• **Requirement**
In your copy of the listing below, reproduce each word exactly and include no pictures.

• **Data under study**
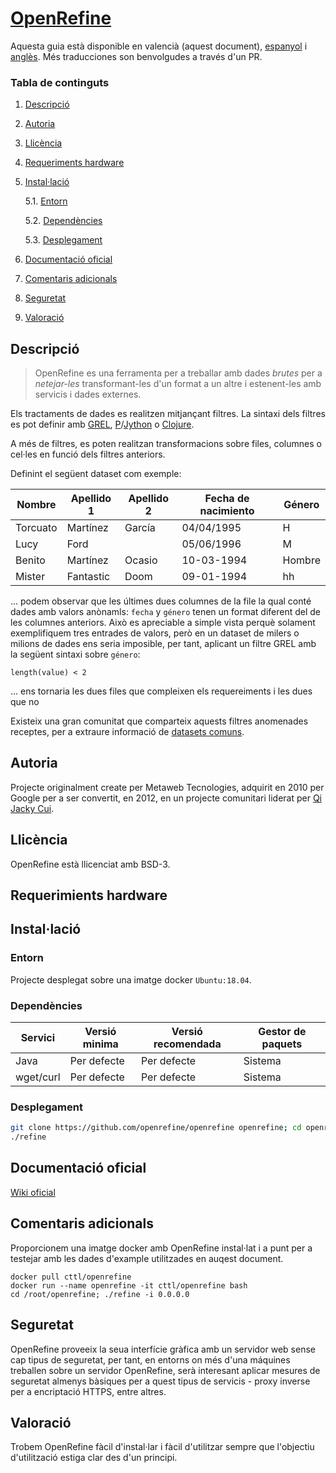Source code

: # [OpenRefine](https://openrefine.org) 

Aquesta guia està disponible en valencià (aquest document), [espanyol](../README.md) i [anglès](en.md). Més traducciones son benvolgudes a través d'un PR.


### Tabla de continguts
1. [ Descripció ](#desc)
2. [ Autoria ](#authorship)
3. [ Llicència ](#license)
4. [ Requeriments hardware ](#reqs)
5. [ Instal·lació ](#install)

	5.1. [ Entorn ](#env) 
	
	5.2. [ Dependències ](#deps)
	
	5.3. [ Desplegament ](#deploy)

	
6. [ Documentació oficial ](#docs)
7. [ Comentaris adicionals ](#comms)
8. [ Seguretat ](#sec)
9. [ Valoració ](#val)

<a name="desc"></a>
## Descripció


> OpenRefine es una ferramenta per a treballar amb dades _brutes_  per a _netejar-les_ transformant-les d'un format a un altre i estenent-les amb servicis i dades externes.




Els tractaments de dades es realitzen mitjançant filtres. La sintaxi dels filtres es pot definir amb [GREL](https://github.com/OpenRefine/OpenRefine/wiki/General-Refine-Expression-Language), [P](https://python.org)/[Jython](https://jython.org) o [Clojure](https://clojure.org).

A més de filtres, es poten realitzan transformacions sobre files, columnes o cel·les en funció dels filtres anteriors.


Definint el següent dataset com exemple:

|Nombre|Apellido 1|Apellido 2| Fecha de nacimiento| Género|
|------|----------|----------|-----|-------|
|Torcuato|Martínez|García|04/04/1995|H|
|Lucy|Ford| |05/06/1996|M|
|Benito|Martínez|Ocasio|10-03-1994|Hombre|
|Mister|Fantastic|Doom|09-01-1994|hh

... podem observar que les últimes dues columnes de la file la qual conté dades amb valors anònamls: `fecha` y `género` tenen un format diferent
del de les columnes anteriors. Això es apreciable a simple vista perquè solament exemplifiquem tres entrades de valors,
però en un dataset de milers o milions de dades ens seria imposible, per tant, aplicant un filtre
GREL amb la següent sintaxi sobre `género`:




```grel
length(value) < 2 
```
... ens tornaria  les dues files que compleixen els requereiments i les dues que no

Existeix una gran comunitat que comparteix aquests filtres anomenades receptes, per a
extraure informació de [datasets comuns](https://github.com/OpenRefine/OpenRefine/wiki/Recipes).

<a name="authorship"></a>
## Autoria

Projecte originalment create per Metaweb Tecnologies, adquirit en 2010 per Google per a ser convertit, en 2012, 
en un projecte comunitari liderat per [Qi Jacky Cui](https://github.com/jackyq2015). 
    
<a name="license"></a>
## Llicència

OpenRefine està llicenciat amb BSD-3.

<a name="reqs"></a>
## Requerimients hardware
<a name="install"></a>
## Instal·lació
<a name="env"></a>
### Entorn


Projecte desplegat sobre una imatge docker `Ubuntu:18.04`.
<a name="deps"></a>
### Dependències


|Servici|Versió minima|Versió recomendada|Gestor de paquets|
|--------|--------------|-------------------|------------------|
|Java|Per defecte|Per defecte|Sistema|
|wget/curl|Per defecte|Per defecte|Sistema|

<a name="deploy"></a>
### Desplegament



```bash
git clone https://github.com/openrefine/openrefine openrefine; cd openrefine
./refine
``` 

<a name="docs"></a>
## Documentació oficial
[Wiki oficial](https://github.com/openrefine/openrefine/wiki)

<a name="comms"></a>
## Comentaris adicionals
Proporcionem una imatge docker amb OpenRefine instal·lat i a punt per a testejar amb les dades d'example utilitzades en auqest document.


```
docker pull cttl/openrefine
docker run --name openrefine -it cttl/openrefine bash
cd /root/openrefine; ./refine -i 0.0.0.0
```

<a name="sec"></a>
## Seguretat
OpenRefine proveeix la seua interfície gràfica amb un servidor web sense cap tipus
de seguretat, per tant, en entorns on més d'una máquines treballen sobre un servidor OpenRefine,
serà interesant aplicar mesures de seguretat almenys bàsiques per a quest tipus de servicis -
proxy inverse per a encriptació HTTPS, entre altres.

<a name="val"></a>
## Valoració

Trobem OpenRefine fàcil d'instal·lar i fàcil d'utilitzar sempre que l'objectiu d'utilització estiga clar des d'un principi.
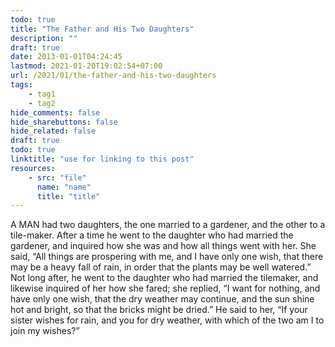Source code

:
 ```yaml
---
todo: true
title: "The Father and His Two Daughters"
description: ""
draft: true
date: 2013-01-01T04:24:45
lastmod: 2021-01-20T19:02:54+07:00
url: /2021/01/the-father-and-his-two-daughters
tags:
    - tag1
    - tag2
hide_comments: false
hide_sharebuttons: false
hide_related: false
draft: true
todo: true
linktitle: "use for linking to this post"
resources:
    - src: "file"
      name: "name"
      title: "title"
---
```


A MAN had two daughters, the one married to a gardener, and the other to a tile-maker. After a time he went to the daughter who had married the gardener, and inquired how she was and how all things went with her. She said, “All things are prospering with me, and I have only one wish, that there may be a heavy fall of rain, in order that the plants may be well watered.” Not long after, he went to the daughter who had married the tilemaker, and likewise inquired of her how she fared; she replied, “I want for nothing, and have only one wish, that the dry weather may continue, and the sun shine hot and bright, so that the bricks might be dried.” He said to her, “If your sister wishes for rain, and you for dry weather, with which of the two am I to join my wishes?”

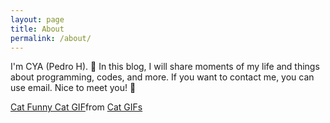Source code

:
 ```yaml
---
layout: page
title: About
permalink: /about/
---
```


I'm CYA (Pedro H). 👋
In this blog, I will share moments of my life and things about programming, codes, and more. If you want to contact me, you can use email.
Nice to meet you! 🤝




<div class="tenor-gif-embed" data-postid="14796708" data-share-method="host" data-aspect-ratio="0.8" data-width="100%"><a href="https://tenor.com/view/cat-funny-cat-pc-cat-reading-workaholics-gif-14796708">Cat Funny Cat GIF</a>from <a href="https://tenor.com/search/cat-gifs">Cat GIFs</a></div> <script type="text/javascript" async src="https://tenor.com/embed.js"></script>



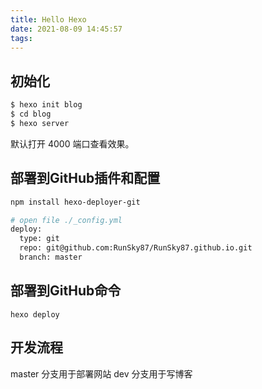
 ```yaml
---
title: Hello Hexo
date: 2021-08-09 14:45:57
tags:
---
```


## 初始化
```bash
$ hexo init blog
$ cd blog
$ hexo server
```
默认打开 4000 端口查看效果。

## 部署到GitHub插件和配置
```bash
npm install hexo-deployer-git

# open file ./_config.yml
deploy:
  type: git
  repo: git@github.com:RunSky87/RunSky87.github.io.git
  branch: master 
```


## 部署到GitHub命令
```
hexo deploy
```

## 开发流程
master 分支用于部署网站
dev 分支用于写博客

• **Expected answer**
Source code

: # [OpenRefine](https://openrefine.org) 

Aquesta guia està disponible en valencià (aquest document), [espanyol](../README.md) i [anglès](en.md). Més traducciones son benvolgudes a través d'un PR.


### Tabla de continguts
1. [ Descripció ](#desc)
2. [ Autoria ](#authorship)
3. [ Llicència ](#license)
4. [ Requeriments hardware ](#reqs)
5. [ Instal·lació ](#install)

	5.1. [ Entorn ](#env) 
	
	5.2. [ Dependències ](#deps)
	
	5.3. [ Desplegament ](#deploy)

	
6. [ Documentació oficial ](#docs)
7. [ Comentaris adicionals ](#comms)
8. [ Seguretat ](#sec)
9. [ Valoració ](#val)

<a name="desc"></a>
## Descripció


> OpenRefine es una ferramenta per a treballar amb dades _brutes_  per a _netejar-les_ transformant-les d'un format a un altre i estenent-les amb servicis i dades externes.




Els tractaments de dades es realitzen mitjançant filtres. La sintaxi dels filtres es pot definir amb [GREL](https://github.com/OpenRefine/OpenRefine/wiki/General-Refine-Expression-Language), [P](https://python.org)/[Jython](https://jython.org) o [Clojure](https://clojure.org).

A més de filtres, es poten realitzan transformacions sobre files, columnes o cel·les en funció dels filtres anteriors.


Definint el següent dataset com exemple:

|Nombre|Apellido 1|Apellido 2| Fecha de nacimiento| Género|
|------|----------|----------|-----|-------|
|Torcuato|Martínez|García|04/04/1995|H|
|Lucy|Ford| |05/06/1996|M|
|Benito|Martínez|Ocasio|10-03-1994|Hombre|
|Mister|Fantastic|Doom|09-01-1994|hh

... podem observar que les últimes dues columnes de la file la qual conté dades amb valors anònamls: `fecha` y `género` tenen un format diferent
del de les columnes anteriors. Això es apreciable a simple vista perquè solament exemplifiquem tres entrades de valors,
però en un dataset de milers o milions de dades ens seria imposible, per tant, aplicant un filtre
GREL amb la següent sintaxi sobre `género`:




```grel
length(value) < 2 
```
... ens tornaria  les dues files que compleixen els requereiments i les dues que no

Existeix una gran comunitat que comparteix aquests filtres anomenades receptes, per a
extraure informació de [datasets comuns](https://github.com/OpenRefine/OpenRefine/wiki/Recipes).

<a name="authorship"></a>
## Autoria

Projecte originalment create per Metaweb Tecnologies, adquirit en 2010 per Google per a ser convertit, en 2012, 
en un projecte comunitari liderat per [Qi Jacky Cui](https://github.com/jackyq2015). 
    
<a name="license"></a>
## Llicència

OpenRefine està llicenciat amb BSD-3.

<a name="reqs"></a>
## Requerimients hardware
<a name="install"></a>
## Instal·lació
<a name="env"></a>
### Entorn


Projecte desplegat sobre una imatge docker `Ubuntu:18.04`.
<a name="deps"></a>
### Dependències


|Servici|Versió minima|Versió recomendada|Gestor de paquets|
|--------|--------------|-------------------|------------------|
|Java|Per defecte|Per defecte|Sistema|
|wget/curl|Per defecte|Per defecte|Sistema|

<a name="deploy"></a>
### Desplegament



```bash
git clone https://github.com/openrefine/openrefine openrefine; cd openrefine
./refine
``` 

<a name="docs"></a>
## Documentació oficial
[Wiki oficial](https://github.com/openrefine/openrefine/wiki)

<a name="comms"></a>
## Comentaris adicionals
Proporcionem una imatge docker amb OpenRefine instal·lat i a punt per a testejar amb les dades d'example utilitzades en auqest document.


```
docker pull cttl/openrefine
docker run --name openrefine -it cttl/openrefine bash
cd /root/openrefine; ./refine -i 0.0.0.0
```

<a name="sec"></a>
## Seguretat
OpenRefine proveeix la seua interfície gràfica amb un servidor web sense cap tipus
de seguretat, per tant, en entorns on més d'una máquines treballen sobre un servidor OpenRefine,
serà interesant aplicar mesures de seguretat almenys bàsiques per a quest tipus de servicis -
proxy inverse per a encriptació HTTPS, entre altres.

<a name="val"></a>
## Valoració

Trobem OpenRefine fàcil d'instal·lar i fàcil d'utilitzar sempre que l'objectiu d'utilització estiga clar des d'un principi.
Source code

:
 ```yaml
---
todo: true
title: "The Father and His Two Daughters"
description: ""
draft: true
date: 2013-01-01T04:24:45
lastmod: 2021-01-20T19:02:54+07:00
url: /2021/01/the-father-and-his-two-daughters
tags:
    - tag1
    - tag2
hide_comments: false
hide_sharebuttons: false
hide_related: false
draft: true
todo: true
linktitle: "use for linking to this post"
resources:
    - src: "file"
      name: "name"
      title: "title"
---
```


A MAN had two daughters, the one married to a gardener, and the other to a tile-maker. After a time he went to the daughter who had married the gardener, and inquired how she was and how all things went with her. She said, “All things are prospering with me, and I have only one wish, that there may be a heavy fall of rain, in order that the plants may be well watered.” Not long after, he went to the daughter who had married the tilemaker, and likewise inquired of her how she fared; she replied, “I want for nothing, and have only one wish, that the dry weather may continue, and the sun shine hot and bright, so that the bricks might be dried.” He said to her, “If your sister wishes for rain, and you for dry weather, with which of the two am I to join my wishes?”

Source code

:
 ```yaml
---
layout: page
title: About
permalink: /about/
---
```


I'm CYA (Pedro H). 👋
In this blog, I will share moments of my life and things about programming, codes, and more. If you want to contact me, you can use email.
Nice to meet you! 🤝




<div class="tenor-gif-embed" data-postid="14796708" data-share-method="host" data-aspect-ratio="0.8" data-width="100%"><a href="https://tenor.com/view/cat-funny-cat-pc-cat-reading-workaholics-gif-14796708">Cat Funny Cat GIF</a>from <a href="https://tenor.com/search/cat-gifs">Cat GIFs</a></div> <script type="text/javascript" async src="https://tenor.com/embed.js"></script>



 ```yaml
---
title: Hello Hexo
date: 2021-08-09 14:45:57
tags:
---
```


## 初始化
```bash
$ hexo init blog
$ cd blog
$ hexo server
```
默认打开 4000 端口查看效果。

## 部署到GitHub插件和配置
```bash
npm install hexo-deployer-git

# open file ./_config.yml
deploy:
  type: git
  repo: git@github.com:RunSky87/RunSky87.github.io.git
  branch: master 
```


## 部署到GitHub命令
```
hexo deploy
```

## 开发流程
master 分支用于部署网站
dev 分支用于写博客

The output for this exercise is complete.